Far too often, someone will start out complaining about why relational theory is a problem, is insufficient, is just plain wrong, whatever. And when the relational-naysayer explains why he holds that opinion, he rambles on about performance. I have actually heard the expression, “I can get better retrieval speed using indexed VSAM files,” to elaborate why relational theory is a “waste of time.”

Theory is the framework, the idea, the attitude brought to the game. And as such, relational theory asks that any “relational tool” allows the user to perceive the data and to manipulate that data as if the data were contained within tables having certain qualities.

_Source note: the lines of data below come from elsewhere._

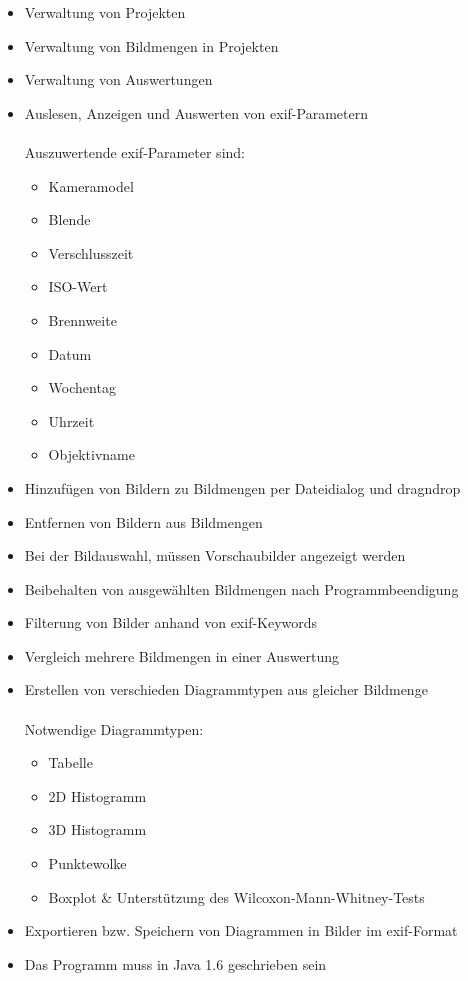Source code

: \begin{itemize}
	\item Verwaltung von Projekten
	\item Verwaltung von Bildmengen in Projekten
	\item Verwaltung von Auswertungen
	\item Auslesen, Anzeigen und Auswerten von \gls{exif}-Parametern\\\\
				Auszuwertende \gls{exif}-Parameter sind:
				\label{subsec:auszuwertendedaten}
				\begin{itemize}
					\item Kameramodel
					\item Blende 
					\item Verschlusszeit
					\item ISO-Wert
					\item Brennweite
					\item Datum
					\item Wochentag
					\item Uhrzeit
					\item Objektivname
				\end{itemize}
	\item Hinzufügen von Bildern zu Bildmengen per Dateidialog und \gls{dragndrop}
	\item Entfernen von Bildern aus Bildmengen
	\item Bei der Bildauswahl, müssen Vorschaubilder angezeigt werden
	\item Beibehalten von ausgewählten Bildmengen nach Programmbeendigung
	\item Filterung von Bilder anhand von \gls{exif}-Keywords
	\item Vergleich mehrere Bildmengen in einer Auswertung
	\item Erstellen von verschieden Diagrammtypen aus gleicher Bildmenge\\\\
				Notwendige Diagrammtypen:
				\begin{itemize}
					\item Tabelle
					\item 2D Histogramm
					\item 3D Histogramm
					\item Punktewolke
					\item Boxplot \& Unterstützung des Wilcoxon-Mann-Whitney-Tests
				\end{itemize}
	\item Exportieren bzw. Speichern von Diagrammen in Bilder im \gls{exif}-Format
	\item Das Programm muss in Java 1.6 geschrieben sein
\end{itemize}


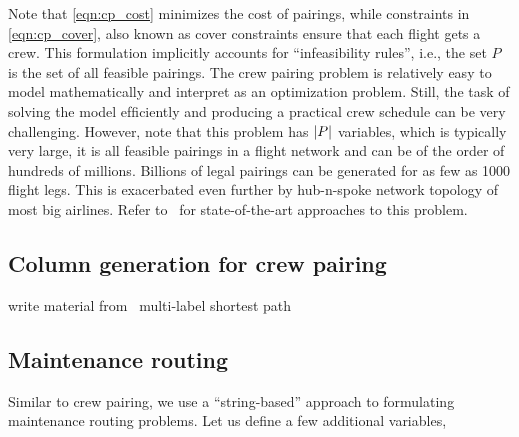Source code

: \documentclass[letterpaper, 10pt, twocolumn, reqno]{amsart}
\begin{document}
Note that \eqref{eqn:cp_cost} minimizes the cost of pairings, while constraints in \eqref{eqn:cp_cover}, also known as cover constraints ensure that each flight gets a crew. This formulation implicitly accounts for ``infeasibility rules'', i.e., the set $P$ is the set of all feasible pairings.
The crew pairing problem is relatively easy to
model mathematically and interpret as an optimization problem. Still, the task of solving the model efﬁciently and producing a practical crew schedule can be very challenging. However, note that this problem has $\left| P \right|$ variables, which is typically very large, it is all feasible pairings in a flight network and can be of the order of hundreds of millions. Billions of legal pairings can be generated for as few as 1000 flight legs. This is exacerbated even further by hub-n-spoke network topology of most big airlines. Refer to~\cite{} for state-of-the-art approaches to this problem.

\subsection{Column generation for crew pairing}
\label{ssec:col_gen_cp}
write material from~\cite{gopalakrishnan2005airline}
multi-label shortest path


\subsection{Maintenance routing}
\label{ssec:maintenance_routing}

Similar to crew pairing, we use a ``string-based'' approach to formulating maintenance routing problems. Let us define a few additional variables,
\end{document}

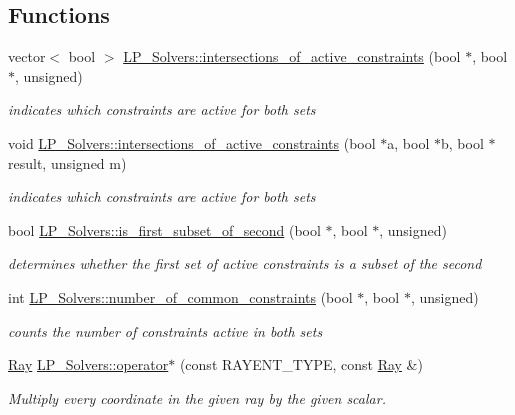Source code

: \subsection*{Functions}
\begin{DoxyCompactItemize}
\item 
vector$<$ bool $>$ \hyperlink{group___c_l_s_solvers_gaf3434d5c281c16ef7a09d8f73445ea00}{L\+P\+\_\+\+Solvers\+::intersections\+\_\+of\+\_\+active\+\_\+constraints} (bool $\ast$, bool $\ast$, unsigned)
\begin{DoxyCompactList}\small\item\em indicates which constraints are active for both sets \end{DoxyCompactList}\item 
void \hyperlink{group___c_l_s_solvers_ga1f87ac127ced7d681b3e51e38eef0cf4}{L\+P\+\_\+\+Solvers\+::intersections\+\_\+of\+\_\+active\+\_\+constraints} (bool $\ast$a, bool $\ast$b, bool $\ast$result, unsigned m)
\begin{DoxyCompactList}\small\item\em indicates which constraints are active for both sets \end{DoxyCompactList}\item 
bool \hyperlink{group___c_l_s_solvers_ga0a997634a9b11bec9c54d0243ac29008}{L\+P\+\_\+\+Solvers\+::is\+\_\+first\+\_\+subset\+\_\+of\+\_\+second} (bool $\ast$, bool $\ast$, unsigned)
\begin{DoxyCompactList}\small\item\em determines whether the first set of active constraints is a subset of the second \end{DoxyCompactList}\item 
int \hyperlink{group___c_l_s_solvers_gad030de457424bef601e2903eb619926e}{L\+P\+\_\+\+Solvers\+::number\+\_\+of\+\_\+common\+\_\+constraints} (bool $\ast$, bool $\ast$, unsigned)
\begin{DoxyCompactList}\small\item\em counts the number of constraints active in both sets \end{DoxyCompactList}\item 
\hyperlink{group___c_l_s_solvers_class_l_p___solvers_1_1_ray}{Ray} \hyperlink{group___c_l_s_solvers_gaf71a7e68f920518b02b6a58660594ca2}{L\+P\+\_\+\+Solvers\+::operator$\ast$} (const R\+A\+Y\+E\+N\+T\+\_\+\+T\+Y\+PE, const \hyperlink{group___c_l_s_solvers_class_l_p___solvers_1_1_ray}{Ray} \&)
\begin{DoxyCompactList}\small\item\em Multiply every coordinate in the given ray by the given scalar. \end{DoxyCompactList}\item 

\end{DoxyCompactItemize}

Relational theory does not require data be physically implemented as “tables.” A “table” is simply an idea, a table has no known quantifiable physical implementation to go along with it. If one tells developers to “implement a table” from scratch, I doubt that any two would create exactly the same physical thing. The implementation is the choice of the implementer. An implementer could use VSAM files as much as they want; however, they are asked to hide those VSAM files from the data user’s coding essentials if they wish to refer to their tool as “relational.” Relational theory seems to be held to a higher standard by some; ballistics theory is not often held accountable for vendors providing bad cannons.

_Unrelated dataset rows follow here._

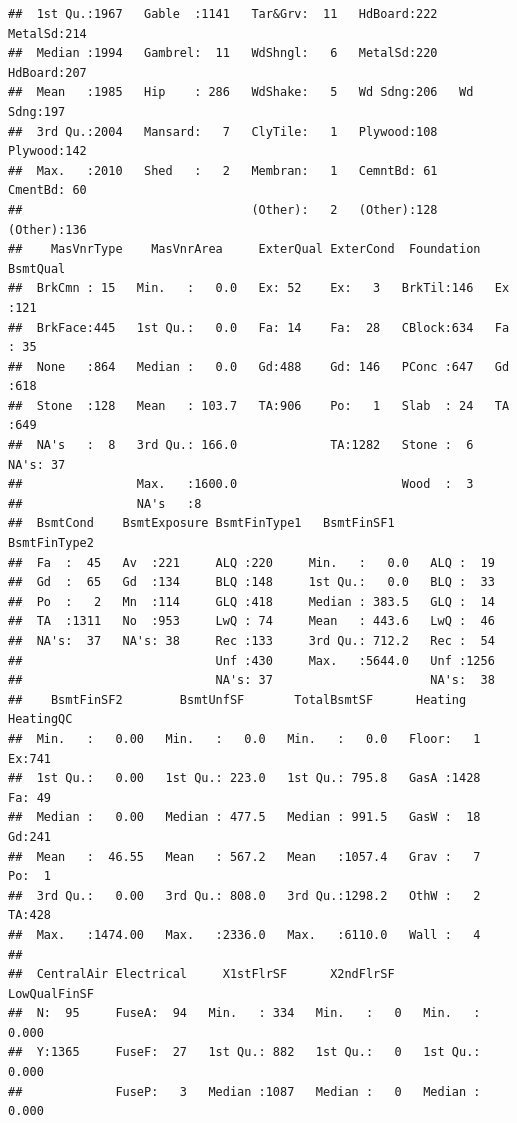 \documentclass[
]{article}
\begin{document}
\begin{verbatim}
##  1st Qu.:1967   Gable  :1141   Tar&Grv:  11   HdBoard:222   MetalSd:214  
##  Median :1994   Gambrel:  11   WdShngl:   6   MetalSd:220   HdBoard:207  
##  Mean   :1985   Hip    : 286   WdShake:   5   Wd Sdng:206   Wd Sdng:197  
##  3rd Qu.:2004   Mansard:   7   ClyTile:   1   Plywood:108   Plywood:142  
##  Max.   :2010   Shed   :   2   Membran:   1   CemntBd: 61   CmentBd: 60  
##                                (Other):   2   (Other):128   (Other):136  
##    MasVnrType    MasVnrArea     ExterQual ExterCond  Foundation  BsmtQual  
##  BrkCmn : 15   Min.   :   0.0   Ex: 52    Ex:   3   BrkTil:146   Ex  :121  
##  BrkFace:445   1st Qu.:   0.0   Fa: 14    Fa:  28   CBlock:634   Fa  : 35  
##  None   :864   Median :   0.0   Gd:488    Gd: 146   PConc :647   Gd  :618  
##  Stone  :128   Mean   : 103.7   TA:906    Po:   1   Slab  : 24   TA  :649  
##  NA's   :  8   3rd Qu.: 166.0             TA:1282   Stone :  6   NA's: 37  
##                Max.   :1600.0                       Wood  :  3             
##                NA's   :8                                                   
##  BsmtCond    BsmtExposure BsmtFinType1   BsmtFinSF1     BsmtFinType2
##  Fa  :  45   Av  :221     ALQ :220     Min.   :   0.0   ALQ :  19   
##  Gd  :  65   Gd  :134     BLQ :148     1st Qu.:   0.0   BLQ :  33   
##  Po  :   2   Mn  :114     GLQ :418     Median : 383.5   GLQ :  14   
##  TA  :1311   No  :953     LwQ : 74     Mean   : 443.6   LwQ :  46   
##  NA's:  37   NA's: 38     Rec :133     3rd Qu.: 712.2   Rec :  54   
##                           Unf :430     Max.   :5644.0   Unf :1256   
##                           NA's: 37                      NA's:  38   
##    BsmtFinSF2        BsmtUnfSF       TotalBsmtSF      Heating     HeatingQC
##  Min.   :   0.00   Min.   :   0.0   Min.   :   0.0   Floor:   1   Ex:741   
##  1st Qu.:   0.00   1st Qu.: 223.0   1st Qu.: 795.8   GasA :1428   Fa: 49   
##  Median :   0.00   Median : 477.5   Median : 991.5   GasW :  18   Gd:241   
##  Mean   :  46.55   Mean   : 567.2   Mean   :1057.4   Grav :   7   Po:  1   
##  3rd Qu.:   0.00   3rd Qu.: 808.0   3rd Qu.:1298.2   OthW :   2   TA:428   
##  Max.   :1474.00   Max.   :2336.0   Max.   :6110.0   Wall :   4            
##                                                                            
##  CentralAir Electrical     X1stFlrSF      X2ndFlrSF     LowQualFinSF    
##  N:  95     FuseA:  94   Min.   : 334   Min.   :   0   Min.   :  0.000  
##  Y:1365     FuseF:  27   1st Qu.: 882   1st Qu.:   0   1st Qu.:  0.000  
##             FuseP:   3   Median :1087   Median :   0   Median :  0.000  

\end{verbatim}
\end{document}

It is fair to say that relational theory is the only solid framework for establishing a rational expression of data that falls anywhere inside the boundaries of formal logic. As people continue to laud the “death of relational” by coming up with one or other “new” physical implementations of coding or data engines, from object-oriented, XML, columnar, or anything else one might name, the primary short-coming is that these are physical implementations that avoid having any formalized logic underpinning them. And as long as that missing-foundational-logic circumstance remains true, even should one use a “non-relational” engine, one should always work through a relational design in order to understand the true nature of the data and the functional dependencies between the items that constitute the universe of discourse. Those functional dependencies will drive the requirements of the code that queries and manipulates the data—regardless of how you choose to physically store it. Data knowledge is important; a relational design comprised via an entity-?relationship diagram is valuable for the business rules about the data that are expressed. Lists of fields within a non-relational design are non-expressive shopping lists and little more.

Can non-relational approaches provide better performance than relational approaches? That is a non-question. Better or worse performance only comes into play once you have a physical implementation to cope with. So to reframe the question more properly, can non-relationally minded tools be coded internally so that they provide better data query and manipulation performance than relationally minded tools? I imagine the answer to that performance issue depends on which tool has the better designers and developers. There are times and circumstances where all sorts of things may turn out to optimize performance. However, should the desire be to establish structures that would generally optimize many differing data query needs, then the chances are that relational approaches might very well be more appropriate than non-relational approaches. Additionally, one could allow that the relationally minded tool developers have the harder task because they have the added burden of trying to follow the tenets of relational theory. The non-relationally minded tool developers are freer to have their implementation go down whatever path they choose. And certainly, many relationally minded tools cut an awful lot of corners, and in doing so, unfortunately, expose their implementations. The bottom line seems to be that trying to create a truly relational user data experience is hard, very hard indeed.